The US has concluded or updated bilateral Defense Cooperation Agreements (DCAs) with all Nordic states. These DCAs enhance regional deterrence, enable operational and tactical cooperation from day one in the event of war, and provide broader regional and global benefits.
The United States now has bilateral Defense Cooperation Agreements with all five Nordic countries – Finland, Sweden, Denmark, Norway, and Iceland – as well as with other countries on NATO’s eastern flank, extending down to the Black Sea. These agreements enhance the military effectiveness of the political alliance commitment provided by NATO membership. They facilitate the development of certain defense-related infrastructure, such as the prepositioning of equipment, and promote more effective cooperation in terms of training, capability development, and defense and deterrence operations.
The US has a range of defense-related agreements around the world, with widely varying commitments. Becoming a formal ally has generally come about in one of two ways: In Asia and the Middle East, for example, a “hub and spoke” model has seen the United States sign a number of bilateral agreements over the decades. Cooperation has generally been between the hub (the United States) and one of the spokes (Japan, South Korea, Australia, and so on). More recently, some of the spokes have increased cooperation among themselves. In Europe, the only way to become a US ally has been to join NATO and its collective security approach to military cooperation.
To understand why the United States wanted to sign these additional defense cooperation agreements with all Nordic countries – each involving explicit additional commitments – it is essential to adopt the perspective of a global power with a network of partners and allies, and multiple overlapping and competing interests and commitments. From the US perspective, these recent DCAs contribute to its own security and strengthen its security commitments in at least four different ways.

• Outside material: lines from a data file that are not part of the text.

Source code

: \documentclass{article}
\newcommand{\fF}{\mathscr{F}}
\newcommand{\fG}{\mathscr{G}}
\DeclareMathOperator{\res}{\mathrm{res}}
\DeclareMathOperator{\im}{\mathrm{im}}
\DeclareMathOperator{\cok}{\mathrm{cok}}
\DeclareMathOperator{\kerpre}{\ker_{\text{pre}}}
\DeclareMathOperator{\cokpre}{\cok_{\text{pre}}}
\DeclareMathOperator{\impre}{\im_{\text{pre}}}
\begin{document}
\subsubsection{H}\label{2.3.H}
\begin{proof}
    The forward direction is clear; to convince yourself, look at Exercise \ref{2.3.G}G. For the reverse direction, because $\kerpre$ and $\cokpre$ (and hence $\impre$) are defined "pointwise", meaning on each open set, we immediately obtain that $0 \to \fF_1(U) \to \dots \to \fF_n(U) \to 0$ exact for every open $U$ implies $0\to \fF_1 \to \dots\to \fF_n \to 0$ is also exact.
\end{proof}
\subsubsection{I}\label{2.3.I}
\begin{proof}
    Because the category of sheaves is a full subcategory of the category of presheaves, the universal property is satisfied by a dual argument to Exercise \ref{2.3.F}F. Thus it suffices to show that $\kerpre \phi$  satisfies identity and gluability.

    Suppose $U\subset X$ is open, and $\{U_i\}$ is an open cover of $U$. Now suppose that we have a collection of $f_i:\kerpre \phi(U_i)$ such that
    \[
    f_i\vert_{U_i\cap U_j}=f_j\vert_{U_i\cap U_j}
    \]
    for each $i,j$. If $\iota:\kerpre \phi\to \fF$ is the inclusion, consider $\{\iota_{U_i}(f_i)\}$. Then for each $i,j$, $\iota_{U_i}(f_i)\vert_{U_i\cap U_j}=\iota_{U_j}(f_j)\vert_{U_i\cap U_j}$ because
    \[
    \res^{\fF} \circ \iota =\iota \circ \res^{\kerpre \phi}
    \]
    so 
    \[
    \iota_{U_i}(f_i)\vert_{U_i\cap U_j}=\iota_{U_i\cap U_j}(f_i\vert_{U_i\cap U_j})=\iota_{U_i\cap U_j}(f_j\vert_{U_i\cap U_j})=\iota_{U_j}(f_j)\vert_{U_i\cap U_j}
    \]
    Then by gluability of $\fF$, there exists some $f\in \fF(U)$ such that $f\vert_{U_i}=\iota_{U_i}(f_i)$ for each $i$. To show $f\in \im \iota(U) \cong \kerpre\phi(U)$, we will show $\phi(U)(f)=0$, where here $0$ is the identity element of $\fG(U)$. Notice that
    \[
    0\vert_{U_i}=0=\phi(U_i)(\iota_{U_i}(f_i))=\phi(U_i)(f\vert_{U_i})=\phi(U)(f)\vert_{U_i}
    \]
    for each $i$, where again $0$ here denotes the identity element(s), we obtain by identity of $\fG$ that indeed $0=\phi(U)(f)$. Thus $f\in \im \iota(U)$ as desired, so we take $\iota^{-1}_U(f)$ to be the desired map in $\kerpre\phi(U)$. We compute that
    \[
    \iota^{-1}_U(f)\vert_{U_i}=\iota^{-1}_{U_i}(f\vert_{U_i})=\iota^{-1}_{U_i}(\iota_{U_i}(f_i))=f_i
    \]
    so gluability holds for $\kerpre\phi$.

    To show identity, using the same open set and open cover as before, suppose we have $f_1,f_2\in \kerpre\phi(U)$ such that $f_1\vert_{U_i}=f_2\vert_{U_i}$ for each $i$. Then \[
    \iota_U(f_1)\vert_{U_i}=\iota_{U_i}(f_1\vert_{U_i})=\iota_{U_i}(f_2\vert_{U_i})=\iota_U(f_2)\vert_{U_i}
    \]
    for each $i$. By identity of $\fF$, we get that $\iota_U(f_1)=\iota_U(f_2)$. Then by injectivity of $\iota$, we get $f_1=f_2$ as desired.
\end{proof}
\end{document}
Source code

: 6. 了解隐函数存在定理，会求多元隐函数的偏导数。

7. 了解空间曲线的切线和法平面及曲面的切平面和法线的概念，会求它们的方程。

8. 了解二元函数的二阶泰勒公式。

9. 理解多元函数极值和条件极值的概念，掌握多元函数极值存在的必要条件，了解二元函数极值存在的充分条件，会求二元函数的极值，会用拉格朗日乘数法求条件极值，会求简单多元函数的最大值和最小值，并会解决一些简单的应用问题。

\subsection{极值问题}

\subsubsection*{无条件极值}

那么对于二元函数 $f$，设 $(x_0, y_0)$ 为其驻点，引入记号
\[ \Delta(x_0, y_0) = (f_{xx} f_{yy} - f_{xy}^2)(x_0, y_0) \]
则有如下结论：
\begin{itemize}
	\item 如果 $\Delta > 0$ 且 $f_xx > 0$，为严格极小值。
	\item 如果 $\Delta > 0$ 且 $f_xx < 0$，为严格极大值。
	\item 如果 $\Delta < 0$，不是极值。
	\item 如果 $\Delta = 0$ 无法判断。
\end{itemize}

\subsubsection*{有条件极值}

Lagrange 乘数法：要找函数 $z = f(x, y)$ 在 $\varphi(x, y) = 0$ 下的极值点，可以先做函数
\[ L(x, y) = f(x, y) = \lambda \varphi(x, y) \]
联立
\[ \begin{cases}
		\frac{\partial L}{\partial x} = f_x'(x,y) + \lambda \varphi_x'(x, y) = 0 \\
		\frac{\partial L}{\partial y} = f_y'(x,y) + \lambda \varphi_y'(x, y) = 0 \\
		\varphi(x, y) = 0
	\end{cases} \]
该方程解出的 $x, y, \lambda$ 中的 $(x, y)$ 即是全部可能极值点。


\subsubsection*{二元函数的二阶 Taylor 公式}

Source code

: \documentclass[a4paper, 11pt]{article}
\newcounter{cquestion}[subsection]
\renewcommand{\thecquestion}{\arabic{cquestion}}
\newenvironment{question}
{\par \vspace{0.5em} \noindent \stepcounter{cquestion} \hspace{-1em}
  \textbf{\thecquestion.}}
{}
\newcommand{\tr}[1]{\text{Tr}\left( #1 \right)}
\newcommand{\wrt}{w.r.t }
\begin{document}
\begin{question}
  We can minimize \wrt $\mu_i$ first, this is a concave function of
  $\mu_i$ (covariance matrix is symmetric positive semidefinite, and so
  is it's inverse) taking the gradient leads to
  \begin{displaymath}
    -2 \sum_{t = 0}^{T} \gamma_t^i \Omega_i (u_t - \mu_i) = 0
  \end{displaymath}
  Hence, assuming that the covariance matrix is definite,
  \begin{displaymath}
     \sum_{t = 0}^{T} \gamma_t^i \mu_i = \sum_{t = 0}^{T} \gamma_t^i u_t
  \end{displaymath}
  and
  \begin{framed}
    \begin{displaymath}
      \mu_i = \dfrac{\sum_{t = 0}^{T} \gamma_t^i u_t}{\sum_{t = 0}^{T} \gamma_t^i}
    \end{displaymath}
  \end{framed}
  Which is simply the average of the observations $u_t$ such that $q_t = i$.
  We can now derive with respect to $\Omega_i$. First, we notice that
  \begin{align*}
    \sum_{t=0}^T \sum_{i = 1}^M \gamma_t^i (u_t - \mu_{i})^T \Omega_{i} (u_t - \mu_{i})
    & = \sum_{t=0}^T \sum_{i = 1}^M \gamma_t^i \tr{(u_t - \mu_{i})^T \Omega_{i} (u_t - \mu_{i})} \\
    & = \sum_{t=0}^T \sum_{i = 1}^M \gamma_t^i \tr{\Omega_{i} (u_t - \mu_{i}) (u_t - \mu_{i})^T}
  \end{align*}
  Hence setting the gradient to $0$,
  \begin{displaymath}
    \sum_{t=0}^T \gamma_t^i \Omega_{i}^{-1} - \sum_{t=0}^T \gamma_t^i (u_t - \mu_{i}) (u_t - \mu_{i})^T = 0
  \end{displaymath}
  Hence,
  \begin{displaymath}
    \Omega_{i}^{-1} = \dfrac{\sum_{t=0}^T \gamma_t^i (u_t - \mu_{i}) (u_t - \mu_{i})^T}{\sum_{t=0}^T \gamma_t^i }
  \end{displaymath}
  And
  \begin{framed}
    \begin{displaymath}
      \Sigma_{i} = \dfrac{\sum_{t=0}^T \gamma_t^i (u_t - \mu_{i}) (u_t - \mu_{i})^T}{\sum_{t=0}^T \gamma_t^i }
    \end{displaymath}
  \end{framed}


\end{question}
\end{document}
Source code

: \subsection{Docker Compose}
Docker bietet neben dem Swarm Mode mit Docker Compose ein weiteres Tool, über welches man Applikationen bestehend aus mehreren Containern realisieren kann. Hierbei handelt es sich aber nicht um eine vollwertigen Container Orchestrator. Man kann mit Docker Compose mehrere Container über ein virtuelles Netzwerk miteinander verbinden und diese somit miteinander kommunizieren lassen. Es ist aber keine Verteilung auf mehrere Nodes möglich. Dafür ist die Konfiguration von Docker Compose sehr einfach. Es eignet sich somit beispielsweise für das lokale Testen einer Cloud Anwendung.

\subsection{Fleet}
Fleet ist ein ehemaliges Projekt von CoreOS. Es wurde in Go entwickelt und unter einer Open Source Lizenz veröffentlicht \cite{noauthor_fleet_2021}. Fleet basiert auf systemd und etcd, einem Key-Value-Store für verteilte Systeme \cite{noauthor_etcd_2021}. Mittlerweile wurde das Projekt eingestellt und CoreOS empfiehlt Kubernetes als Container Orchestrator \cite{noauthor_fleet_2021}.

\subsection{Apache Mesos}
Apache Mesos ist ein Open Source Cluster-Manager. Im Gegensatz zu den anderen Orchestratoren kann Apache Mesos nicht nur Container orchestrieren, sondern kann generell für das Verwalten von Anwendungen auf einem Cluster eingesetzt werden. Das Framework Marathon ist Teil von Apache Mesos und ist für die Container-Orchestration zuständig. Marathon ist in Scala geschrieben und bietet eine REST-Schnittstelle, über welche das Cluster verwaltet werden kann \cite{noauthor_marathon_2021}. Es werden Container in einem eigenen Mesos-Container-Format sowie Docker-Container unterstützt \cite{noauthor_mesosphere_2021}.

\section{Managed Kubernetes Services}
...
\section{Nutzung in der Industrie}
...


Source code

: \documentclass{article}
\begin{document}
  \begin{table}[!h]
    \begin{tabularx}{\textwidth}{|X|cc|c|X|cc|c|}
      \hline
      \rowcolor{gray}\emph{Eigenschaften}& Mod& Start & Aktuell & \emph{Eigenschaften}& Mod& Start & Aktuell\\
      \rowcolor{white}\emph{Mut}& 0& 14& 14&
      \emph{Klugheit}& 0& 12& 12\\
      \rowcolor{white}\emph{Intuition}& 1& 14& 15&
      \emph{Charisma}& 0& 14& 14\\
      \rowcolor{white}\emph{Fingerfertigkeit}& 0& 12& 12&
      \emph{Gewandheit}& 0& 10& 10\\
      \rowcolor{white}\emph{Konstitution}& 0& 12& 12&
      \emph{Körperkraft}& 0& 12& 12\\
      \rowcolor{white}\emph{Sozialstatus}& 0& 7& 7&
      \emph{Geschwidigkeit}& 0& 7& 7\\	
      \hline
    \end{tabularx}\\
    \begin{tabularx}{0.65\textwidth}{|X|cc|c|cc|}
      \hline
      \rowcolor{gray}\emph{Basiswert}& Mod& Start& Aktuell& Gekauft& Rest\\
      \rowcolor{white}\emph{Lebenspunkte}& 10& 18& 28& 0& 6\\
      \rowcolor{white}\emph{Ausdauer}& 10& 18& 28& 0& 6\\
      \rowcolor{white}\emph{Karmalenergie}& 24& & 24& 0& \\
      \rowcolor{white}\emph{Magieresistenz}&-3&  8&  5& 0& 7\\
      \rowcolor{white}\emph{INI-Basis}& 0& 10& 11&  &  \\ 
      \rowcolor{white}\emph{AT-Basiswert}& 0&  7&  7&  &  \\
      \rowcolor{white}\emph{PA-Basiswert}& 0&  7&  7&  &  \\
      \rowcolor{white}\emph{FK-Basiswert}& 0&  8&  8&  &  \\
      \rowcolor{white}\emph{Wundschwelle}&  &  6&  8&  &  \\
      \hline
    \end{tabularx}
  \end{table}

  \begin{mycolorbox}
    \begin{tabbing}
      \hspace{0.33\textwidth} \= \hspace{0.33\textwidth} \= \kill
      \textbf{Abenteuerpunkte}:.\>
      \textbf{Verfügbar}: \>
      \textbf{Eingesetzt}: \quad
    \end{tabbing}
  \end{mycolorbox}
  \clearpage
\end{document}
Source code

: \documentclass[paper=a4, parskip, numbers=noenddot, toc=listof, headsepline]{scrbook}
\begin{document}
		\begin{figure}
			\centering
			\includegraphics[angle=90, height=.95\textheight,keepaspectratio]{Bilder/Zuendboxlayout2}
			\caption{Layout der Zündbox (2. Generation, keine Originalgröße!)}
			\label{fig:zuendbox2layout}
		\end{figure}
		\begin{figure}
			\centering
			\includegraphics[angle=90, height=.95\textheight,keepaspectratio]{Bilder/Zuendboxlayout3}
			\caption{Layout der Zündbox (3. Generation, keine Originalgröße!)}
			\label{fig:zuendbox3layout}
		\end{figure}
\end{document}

First, the Defense Cooperation Agreements significantly increase tactical and operational options for deterrence and defense. US and regional military planners are no longer as constrained by national borders, allowing plans to fully utilize dozens of basing options and the prepositioning of equipment. This can increase the resilience, speed, and effect of any deterrence or defense operation. The string of DCAs across NATO’s eastern flank, which the 2024 NATO Summit identified as facing “the most significant and direct threat to Allies’ security”, allows the United States and its Allies to create additional problems for Russian military planners. For example, by using long-range precision strike weapons to put Russian war-making assets at immediate risk from Murmansk to the Black Sea and from Kaliningrad to the Ural Mountains.
The DCAs enable the United States to draw up better plans, make preparations and, if necessary, conduct immediate operational-level deterrence and defense efforts at a sub-regional level with Nordic and Baltic Allies. This should alleviate concerns among countries south of the Baltic Sea about all Nordic countries eventually joining the Joint Force Command in Norfolk. The DCAs effectively help ‘sew up the seams’ between different NATO commands and defense plans.
Second, while bilateral in nature, the agreements as a package enable better and more effective cooperation across the entire European military theater. Improved sub-regional collaboration thus contributes to regional security. The DCAs effectively serve as a crucial link between NATO member states’ national defense responsibilities (Article 3) and collective defense (Article 5), significantly improving the ability of the states in question (a sub-group of all NATO Allies) to deter and, if necessary, immediately defend each other. From the US perspective, this increased collaboration strengthens NATO and European deterrence and defense, improving European security as a whole and making it easier for the United States to meet its commitments.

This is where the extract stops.